THE RECORDS section start
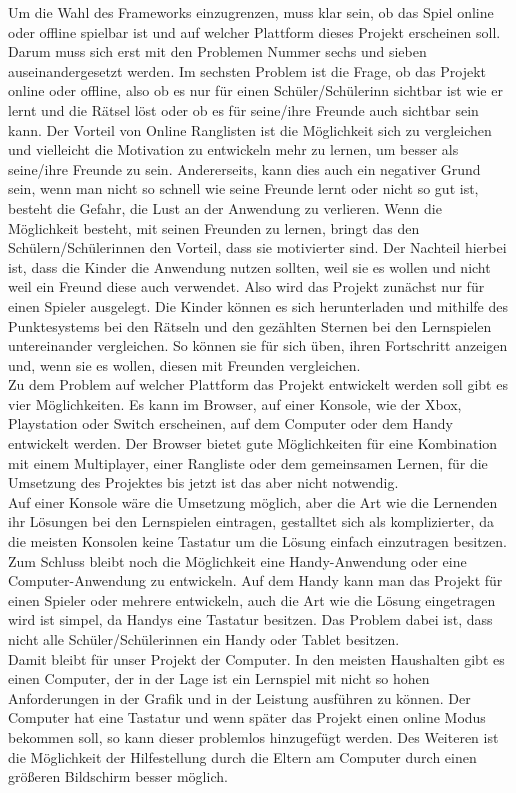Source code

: Um die Wahl des Frameworks einzugrenzen, muss klar sein, ob das Spiel online oder offline spielbar ist und auf welcher Plattform dieses Projekt erscheinen soll.\\
Darum muss sich erst mit den Problemen Nummer sechs und sieben auseinandergesetzt werden.
Im sechsten Problem ist die Frage, ob das Projekt online oder offline, also ob es nur für einen Schüler/Schülerinn sichtbar ist wie er lernt und die Rätsel löst oder ob es für seine/ihre Freunde auch sichtbar sein kann. Der Vorteil von Online Ranglisten ist die Möglichkeit sich zu vergleichen und vielleicht die Motivation zu entwickeln mehr zu lernen, um besser als seine/ihre Freunde zu sein. Andererseits, kann dies auch ein negativer Grund sein, wenn man  nicht so schnell wie seine Freunde lernt oder nicht so gut ist, besteht die Gefahr, die Lust an der Anwendung zu verlieren. Wenn die Möglichkeit besteht, mit seinen Freunden zu lernen, bringt das den Schülern/Schülerinnen den Vorteil, dass sie motivierter sind. Der Nachteil hierbei ist, dass die Kinder die Anwendung nutzen sollten, weil sie es wollen und nicht weil ein Freund diese auch verwendet. Also wird das Projekt zunächst nur für einen Spieler ausgelegt. Die Kinder können es sich herunterladen und mithilfe des Punktesystems bei den Rätseln und den gezählten Sternen bei den Lernspielen untereinander vergleichen. So können sie für sich üben, ihren Fortschritt anzeigen und, wenn sie es wollen, diesen mit Freunden vergleichen.\\
Zu dem Problem auf welcher Plattform das Projekt entwickelt werden soll gibt es vier Möglichkeiten. Es kann im Browser, auf einer Konsole, wie der Xbox, Playstation oder Switch erscheinen, auf dem Computer oder dem Handy entwickelt werden. Der Browser bietet gute Möglichkeiten für eine Kombination mit einem Multiplayer, einer Rangliste oder dem  gemeinsamen Lernen, für die Umsetzung des Projektes bis jetzt ist das aber nicht notwendig.\\
Auf einer Konsole wäre die Umsetzung möglich, aber die Art wie die Lernenden ihr Lösungen bei den Lernspielen eintragen, gestalltet sich als komplizierter, da die meisten Konsolen keine Tastatur um die Lösung einfach einzutragen besitzen. Zum Schluss bleibt noch die Möglichkeit eine Handy-Anwendung oder eine Computer-Anwendung zu entwickeln. Auf dem Handy kann man das Projekt für einen Spieler oder mehrere entwickeln, auch die Art wie die Lösung eingetragen wird ist simpel, da Handys eine Tastatur besitzen. Das Problem dabei ist, dass nicht alle Schüler/Schülerinnen ein Handy oder Tablet besitzen.\\
Damit bleibt für unser Projekt der Computer. In den meisten Haushalten gibt es einen Computer, der in der Lage ist ein Lernspiel mit nicht so hohen Anforderungen in der Grafik und in der Leistung ausführen zu können. Der Computer hat eine Tastatur und wenn später das Projekt einen online Modus bekommen soll, so kann dieser problemlos hinzugefügt werden. Des Weiteren ist die Möglichkeit der Hilfestellung durch die Eltern am Computer durch einen größeren Bildschirm besser möglich.


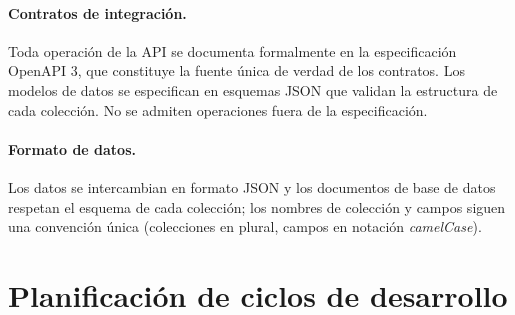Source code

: \documentclass[doc,12pt,a4paper]{apa7}
\begin{document}
\paragraph{Contratos de integración.}
Toda operación de la API se documenta formalmente en la especificación OpenAPI 3,
que constituye la fuente única de verdad de los contratos. Los modelos de datos
se especifican en esquemas JSON que validan la estructura de cada colección. No
se admiten operaciones fuera de la especificación.

\paragraph{Formato de datos.}
Los datos se intercambian en formato JSON y los documentos de base de datos
respetan el esquema de cada colección; los nombres de colección y campos siguen
una convención única (colecciones en plural, campos en notación \emph{camelCase}).

\section{Planificación de ciclos de desarrollo}
\end{document}
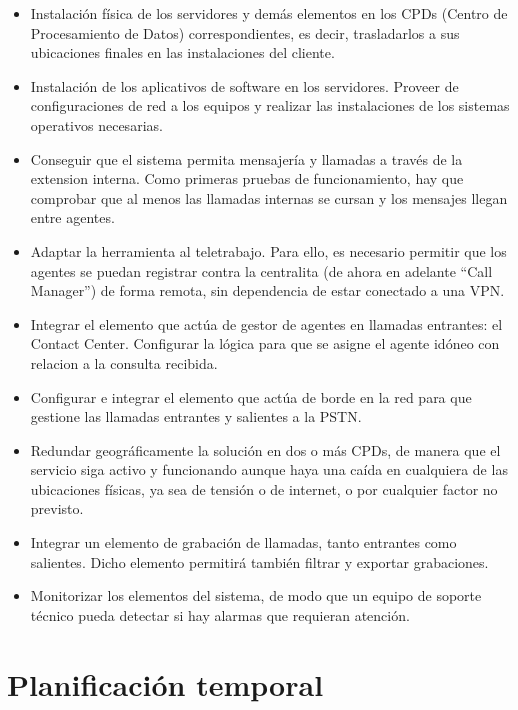 \documentclass[a4paper, 12pt]{book}
\begin{document}
\begin{itemize}
  \item Instalación física de los servidores y demás elementos en los CPDs (Centro de Procesamiento de Datos) correspondientes, es decir, trasladarlos a sus ubicaciones finales en las instalaciones del cliente.
  
  \item Instalación de los aplicativos de software en los servidores. Proveer de configuraciones de red a los equipos y realizar las instalaciones de los sistemas operativos necesarias.

  \item Conseguir que el sistema permita mensajería y llamadas a través de la extension interna. Como primeras pruebas de funcionamiento, hay que comprobar que al menos las llamadas internas se cursan y los mensajes llegan entre agentes.
  
  \item Adaptar la herramienta al teletrabajo. Para ello, es necesario permitir que los agentes se puedan registrar contra la centralita (de ahora en adelante ``Call Manager'') de forma remota, sin dependencia de estar conectado a una VPN.   

  \item Integrar el elemento que actúa de gestor de agentes en llamadas entrantes: el Contact Center. Configurar la lógica para que se asigne el agente idóneo con relacion a la consulta recibida.

  \item Configurar e integrar el elemento que actúa de borde en la red para que gestione las llamadas entrantes y salientes a la PSTN.
  
  \item Redundar geográficamente la solución en dos o más CPDs, de manera que el servicio siga activo y funcionando aunque haya una caída en cualquiera de las ubicaciones físicas, ya sea de tensión o de internet, o por cualquier factor no previsto.

  \item Integrar un elemento de grabación de llamadas, tanto entrantes como salientes. Dicho elemento permitirá también filtrar y exportar grabaciones.
  
  \item Monitorizar los elementos del sistema, de modo que un equipo de soporte técnico pueda detectar si hay alarmas que requieran atención.
\end{itemize}

\section{Planificación temporal}
\label{sec:planificacion-temporal}
\end{document}
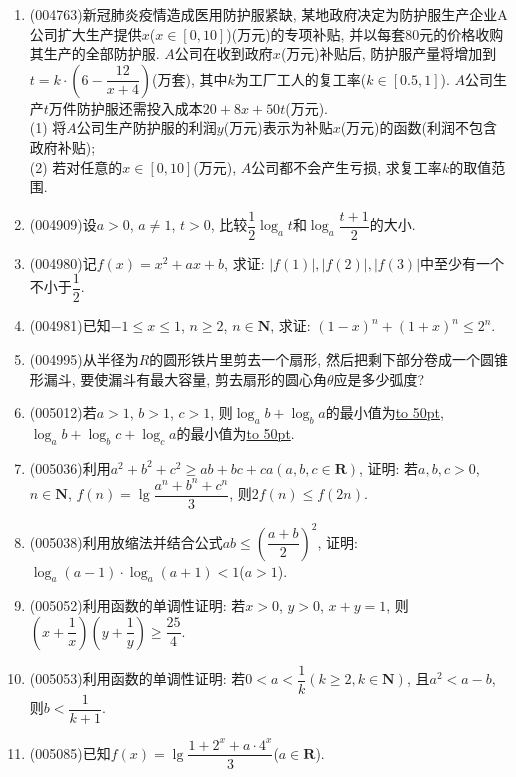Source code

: \documentclass[10pt,a4paper]{article}
\newcommand{\blank}[1]{\underline{\hbox to #1pt{}}}
\newcommand{\bracket}[1]{(\hbox to #1pt{})}
\newcommand{\twoch}[4]{\par\begin{tabular}{p{.46\textwidth}p{.46\textwidth}}
A.~#1& B.~#2\\
C.~#3& D.~#4
\end{tabular}}
\begin{document}
\begin{enumerate}[1.]
$q_2$: 函数$y=f(x)$是定义域为$\mathbf{R}$的增函数, 存在$x_0<0$, 使得$f(x_0)=0$;\\
用这三个陈述句组成两个命题, 命题$S$: ``若$q_1$, 则$p$''; 命题$T$: ``若$q_2$, 则$p$''. 关于$S,T$以下说法正确的是\bracket{20}.
\twoch{只有命题$S$是真命题}{只有命题$T$是真命题}{两个命题$S,T$都是真命题}{两个命题$S,T$都不是真命题}
\item {\tiny (004763)}新冠肺炎疫情造成医用防护服紧缺, 某地政府决定为防护服生产企业A公司扩大生产提供$x$($x\in [0,10]$)(万元)的专项补贴, 并以每套$80$元的价格收购其生产的全部防护服. $A$公司在收到政府$x$(万元)补贴后, 防护服产量将增加到$t=k\cdot (6-\dfrac{12}{x+4})$(万套), 其中$k$为工厂工人的复工率($k\in [0.5,1]$). $A$公司生产$t$万件防护服还需投入成本$20+8x+50t$(万元).\\
(1) 将$A$公司生产防护服的利润$y$(万元)表示为补贴$x$(万元)的函数(利润不包含政府补贴);\\
(2) 若对任意的$x\in [0,10]$(万元), $A$公司都不会产生亏损, 求复工率$k$的取值范围.
\item {\tiny (004909)}设$a>0$, $a\ne 1$, $t>0$, 比较$\dfrac 12\log_at$和$\log_a\dfrac{t+1}2$的大小.
\item {\tiny (004980)}记$f(x)=x^2+ax+b$, 求证: $|f(1)|,|f(2)|,|f(3)|$中至少有一个不小于$\dfrac 12$.
\item {\tiny (004981)}已知$-1\le x\le 1$, $n\ge 2$, $n\in \mathbf{N}$, 求证: $(1-x)^n+(1+x)^n\le 2^n$.
\item {\tiny (004995)}从半径为$R$的圆形铁片里剪去一个扇形, 然后把剩下部分卷成一个圆锥形漏斗, 要使漏斗有最大容量, 剪去扇形的圆心角$\theta$应是多少弧度?
\item {\tiny (005012)}若$a>1$, $b>1$, $c>1$, 则$\log_ab+\log_ba$的最小值为\blank{50}, $\log_ab+\log_bc+\log_ca$的最小值为\blank{50}.
\item {\tiny (005036)}利用$a^2+b^2+c^2\ge ab+bc+ca(a,b,c\in \mathbf{R})$, 证明: 若$a,b,c>0$, $n\in \mathbf{N}$, $f(n)=\lg \dfrac{a^n+b^n+c^n}3$, 则$2f(n)\le f(2n)$.
\item {\tiny (005038)}利用放缩法并结合公式$ab\le (\dfrac{a+b}2)^2$, 证明: $\log_a(a-1)\cdot \log_a(a+1)<1$($a>1$).
\item {\tiny (005052)}利用函数的单调性证明: 若$x>0$, $y>0$, $x+y=1$, 则$(x+\dfrac 1x)(y+\dfrac 1y)\ge \dfrac{25}4$.
\item {\tiny (005053)}利用函数的单调性证明: 若$0<a<\dfrac 1k(k\ge 2,k\in \mathbf{N})$, 且$a^2<a-b$, 则$b<\dfrac 1{k+1}$.
\item {\tiny (005085)}已知$f(x)=\lg \dfrac{1+2^x+a\cdot 4^x}3$($a\in \mathbf{R}$).\\

\end{enumerate}
\end{document}
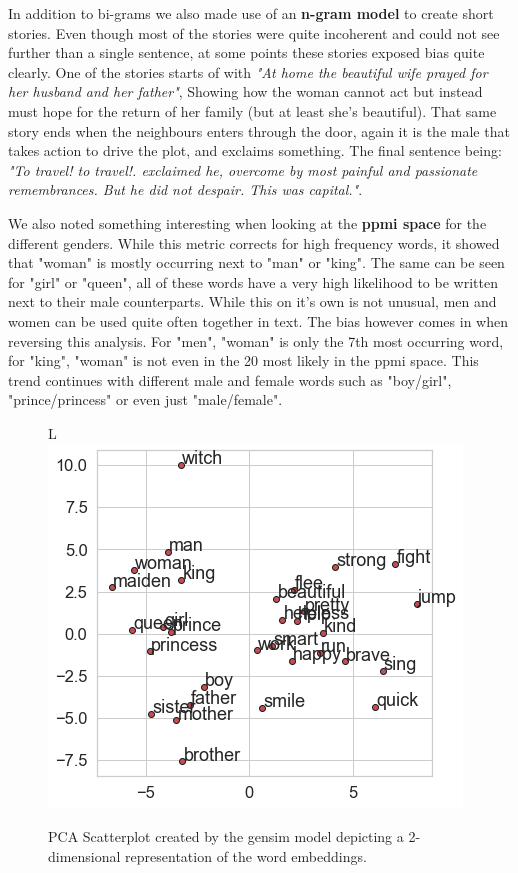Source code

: \documentclass[11pt]{article}
\begin{document}
In addition to bi-grams we also made use of an \textbf{n-gram model} to create short stories. Even though most of the stories were quite incoherent and could not see further than a single sentence, at some points these stories exposed bias quite clearly. One of the stories starts of with {\em"At home the beautiful wife prayed for her husband and her father"}, Showing how the woman cannot act but instead must hope for the return of her family (but at least she's beautiful). That same story ends when the neighbours enters through the door, again it is the male that takes action to drive the plot, and exclaims something. The final sentence being: {\em"To travel! to travel!. exclaimed he,  overcome by most painful and passionate remembrances. But he did not despair. This was capital."}. 


We also noted something interesting when looking at the \textbf{ppmi space} for the different genders. While this metric corrects for high frequency words, it showed that "woman" is mostly occurring next to "man" or "king". The same can be seen for "girl" or "queen", all of these words have a very high likelihood to be written next to their male counterparts. While this on it's own is not unusual, men and women can be used quite often together in text. The bias however comes in when reversing this analysis. For "men", "woman" is only the 7th most occurring word, for "king", "woman" is not even in the 20 most likely in the ppmi space. This trend continues with different male and female words such as "boy/girl", "prince/princess" or even just "male/female".

\begin{figure}{L}
    \centering
    \includegraphics[scale=0.40]{PCA_ScatterPlot.png}
    \caption{\label{fig:PCA} PCA Scatterplot created by the gensim model depicting a 2-dimensional representation of the word embeddings.}
\end{figure}
\end{document}
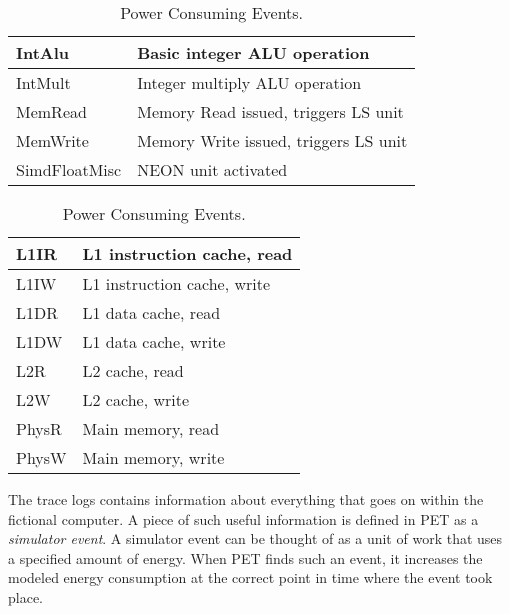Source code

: \begin{table}[ht]
    \centering
    \begin{minipage}[b]{\linewidth}
        \centering
        \begin{tabular}{|l|l|}
            \hline
            IntAlu      & Basic integer ALU operation\\
            \hline
            IntMult     & Integer multiply ALU operation \\
            \hline
            MemRead     & Memory Read issued, triggers LS unit \\
            \hline
            MemWrite    & Memory Write issued, triggers LS unit \\
            \hline
            SimdFloatMisc     & NEON unit activated \\
            \hline
        \end{tabular}
    \end{minipage}

    \begin{minipage}[b]{\linewidth}
        \centering
        \begin{tabular}{|l|l|}
            \hline
            L1IR    & L1 instruction cache, read \\
            \hline
            L1IW    & L1 instruction cache, write \\
            \hline
            L1DR    & L1 data cache, read \\
            \hline
            L1DW    & L1 data cache, write \\
            \hline
            L2R     & L2 cache, read \\
            \hline
            L2W     & L2 cache, write \\
            \hline
            PhysR   & Main memory, read \\
            \hline
            PhysW   & Main memory, write \\
            \hline
        \end{tabular}
    \end{minipage}
    \caption{Power Consuming Events.}
    \label{tbl:events}
\end{table}

The trace logs contains information about everything that goes on within the
fictional computer. A piece of such useful information is defined in PET as a
\emph{simulator event}. A simulator event can be thought of as a unit of work
that uses a specified amount of energy. When PET finds such an event, it
increases the modeled energy consumption at the correct point in time where the
event took place.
THE RECORDS section end
§ EXERCISE OBJECTIVE:
Repeat the exact lines from the first line of the data through the line containing "Im sechsten Problem". Nothing else, no pictures.

§ EXERCISE ANSWER:
Source code

: Um die Wahl des Frameworks einzugrenzen, muss klar sein, ob das Spiel online oder offline spielbar ist und auf welcher Plattform dieses Projekt erscheinen soll.\\
Darum muss sich erst mit den Problemen Nummer sechs und sieben auseinandergesetzt werden.
Im sechsten Problem ist die Frage, ob das Projekt online oder offline, also ob es nur für einen Schüler/Schülerinn sichtbar ist wie er lernt und die Rätsel löst oder ob es für seine/ihre Freunde auch sichtbar sein kann. Der Vorteil von Online Ranglisten ist die Möglichkeit sich zu vergleichen und vielleicht die Motivation zu entwickeln mehr zu lernen, um besser als seine/ihre Freunde zu sein. Andererseits, kann dies auch ein negativer Grund sein, wenn man  nicht so schnell wie seine Freunde lernt oder nicht so gut ist, besteht die Gefahr, die Lust an der Anwendung zu verlieren. Wenn die Möglichkeit besteht, mit seinen Freunden zu lernen, bringt das den Schülern/Schülerinnen den Vorteil, dass sie motivierter sind. Der Nachteil hierbei ist, dass die Kinder die Anwendung nutzen sollten, weil sie es wollen und nicht weil ein Freund diese auch verwendet. Also wird das Projekt zunächst nur für einen Spieler ausgelegt. Die Kinder können es sich herunterladen und mithilfe des Punktesystems bei den Rätseln und den gezählten Sternen bei den Lernspielen untereinander vergleichen. So können sie für sich üben, ihren Fortschritt anzeigen und, wenn sie es wollen, diesen mit Freunden vergleichen.\\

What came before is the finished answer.